### WHAT TO WORK ON
Leave every picture behind and copy the rest of the entries below exactly.

### PROVIDED DATA
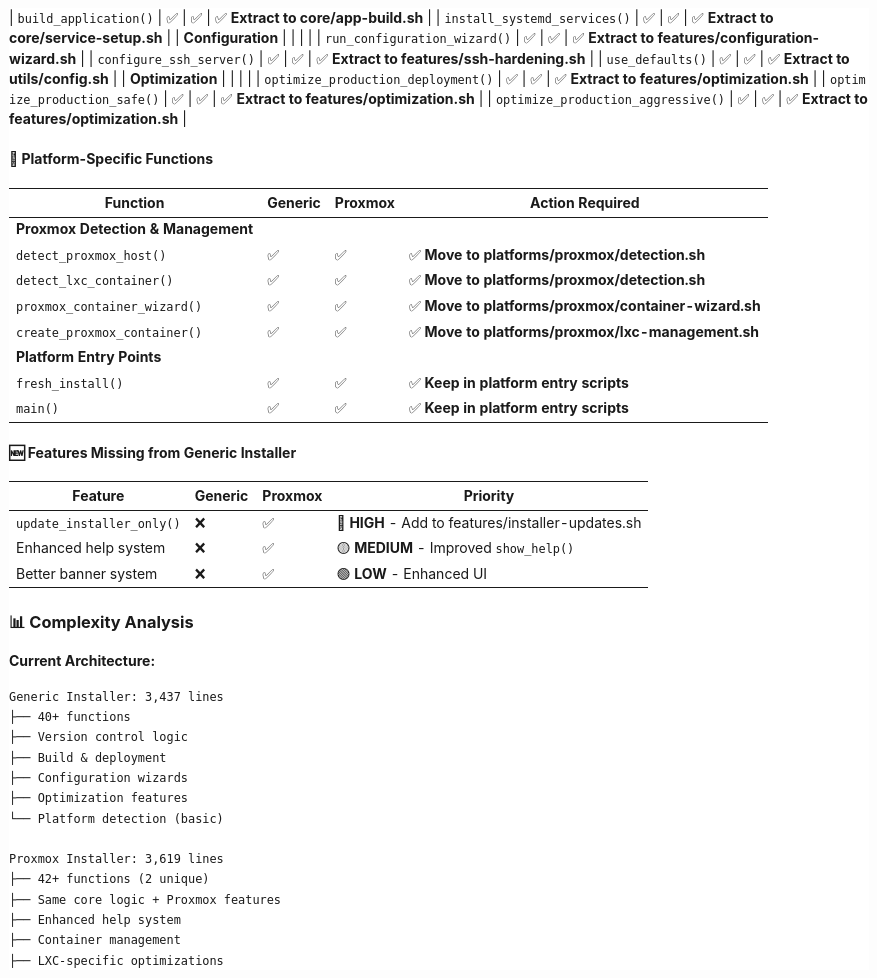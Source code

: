 | `build_application()`                           | ✅                | ✅                | ✅ **Extract to core/app-build.sh**                |
| `install_systemd_services()`                    | ✅                | ✅                | ✅ **Extract to core/service-setup.sh**            |
| **Configuration**                               |                   |                   |                                                    |
| `run_configuration_wizard()`                    | ✅                | ✅                | ✅ **Extract to features/configuration-wizard.sh** |
| `configure_ssh_server()`                        | ✅                | ✅                | ✅ **Extract to features/ssh-hardening.sh**        |
| `use_defaults()`                                | ✅                | ✅                | ✅ **Extract to utils/config.sh**                  |
| **Optimization**                                |                   |                   |                                                    |
| `optimize_production_deployment()`              | ✅                | ✅                | ✅ **Extract to features/optimization.sh**         |
| `optimize_production_safe()`                    | ✅                | ✅                | ✅ **Extract to features/optimization.sh**         |
| `optimize_production_aggressive()`              | ✅                | ✅                | ✅ **Extract to features/optimization.sh**         |

#### **🔧 Platform-Specific Functions**

| Function                           | Generic | Proxmox | Action Required                                      |
| ---------------------------------- | ------- | ------- | ---------------------------------------------------- |
| **Proxmox Detection & Management** |         |         |                                                      |
| `detect_proxmox_host()`            | ✅      | ✅      | ✅ **Move to platforms/proxmox/detection.sh**        |
| `detect_lxc_container()`           | ✅      | ✅      | ✅ **Move to platforms/proxmox/detection.sh**        |
| `proxmox_container_wizard()`       | ✅      | ✅      | ✅ **Move to platforms/proxmox/container-wizard.sh** |
| `create_proxmox_container()`       | ✅      | ✅      | ✅ **Move to platforms/proxmox/lxc-management.sh**   |
| **Platform Entry Points**          |         |         |                                                      |
| `fresh_install()`                  | ✅      | ✅      | ✅ **Keep in platform entry scripts**                |
| `main()`                           | ✅      | ✅      | ✅ **Keep in platform entry scripts**                |

#### **🆕 Features Missing from Generic Installer**

| Feature                   | Generic | Proxmox | Priority                                           |
| ------------------------- | ------- | ------- | -------------------------------------------------- |
| `update_installer_only()` | ❌      | ✅      | 🔴 **HIGH** - Add to features/installer-updates.sh |
| Enhanced help system      | ❌      | ✅      | 🟡 **MEDIUM** - Improved `show_help()`             |
| Better banner system      | ❌      | ✅      | 🟢 **LOW** - Enhanced UI                           |

### **📊 Complexity Analysis**

**Current Architecture:**

```
Generic Installer: 3,437 lines
├── 40+ functions
├── Version control logic
├── Build & deployment
├── Configuration wizards
├── Optimization features
└── Platform detection (basic)

Proxmox Installer: 3,619 lines
├── 42+ functions (2 unique)
├── Same core logic + Proxmox features
├── Enhanced help system
├── Container management
├── LXC-specific optimizations
```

### ANSWER BOX
Source code

: | `build_application()`                           | ✅                | ✅                | ✅ **Extract to core/app-build.sh**                |
| `install_systemd_services()`                    | ✅                | ✅                | ✅ **Extract to core/service-setup.sh**            |
| **Configuration**                               |                   |                   |                                                    |
| `run_configuration_wizard()`                    | ✅                | ✅                | ✅ **Extract to features/configuration-wizard.sh** |
| `configure_ssh_server()`                        | ✅                | ✅                | ✅ **Extract to features/ssh-hardening.sh**        |
| `use_defaults()`                                | ✅                | ✅                | ✅ **Extract to utils/config.sh**                  |
| **Optimization**                                |                   |                   |                                                    |
| `optimize_production_deployment()`              | ✅                | ✅                | ✅ **Extract to features/optimization.sh**         |
| `optimize_production_safe()`                    | ✅                | ✅                | ✅ **Extract to features/optimization.sh**         |
| `optimize_production_aggressive()`              | ✅                | ✅                | ✅ **Extract to features/optimization.sh**         |

#### **🔧 Platform-Specific Functions**

| Function                           | Generic | Proxmox | Action Required                                      |
| ---------------------------------- | ------- | ------- | ---------------------------------------------------- |
| **Proxmox Detection & Management** |         |         |                                                      |
| `detect_proxmox_host()`            | ✅      | ✅      | ✅ **Move to platforms/proxmox/detection.sh**        |
| `detect_lxc_container()`           | ✅      | ✅      | ✅ **Move to platforms/proxmox/detection.sh**        |
| `proxmox_container_wizard()`       | ✅      | ✅      | ✅ **Move to platforms/proxmox/container-wizard.sh** |
| `create_proxmox_container()`       | ✅      | ✅      | ✅ **Move to platforms/proxmox/lxc-management.sh**   |
| **Platform Entry Points**          |         |         |                                                      |
| `fresh_install()`                  | ✅      | ✅      | ✅ **Keep in platform entry scripts**                |
| `main()`                           | ✅      | ✅      | ✅ **Keep in platform entry scripts**                |

#### **🆕 Features Missing from Generic Installer**

| Feature                   | Generic | Proxmox | Priority                                           |
| ------------------------- | ------- | ------- | -------------------------------------------------- |
| `update_installer_only()` | ❌      | ✅      | 🔴 **HIGH** - Add to features/installer-updates.sh |
| Enhanced help system      | ❌      | ✅      | 🟡 **MEDIUM** - Improved `show_help()`             |
| Better banner system      | ❌      | ✅      | 🟢 **LOW** - Enhanced UI                           |

### **📊 Complexity Analysis**

**Current Architecture:**

```
Generic Installer: 3,437 lines
├── 40+ functions
├── Version control logic
├── Build & deployment
├── Configuration wizards
├── Optimization features
└── Platform detection (basic)

Proxmox Installer: 3,619 lines
├── 42+ functions (2 unique)
├── Same core logic + Proxmox features
├── Enhanced help system
├── Container management
├── LXC-specific optimizations
```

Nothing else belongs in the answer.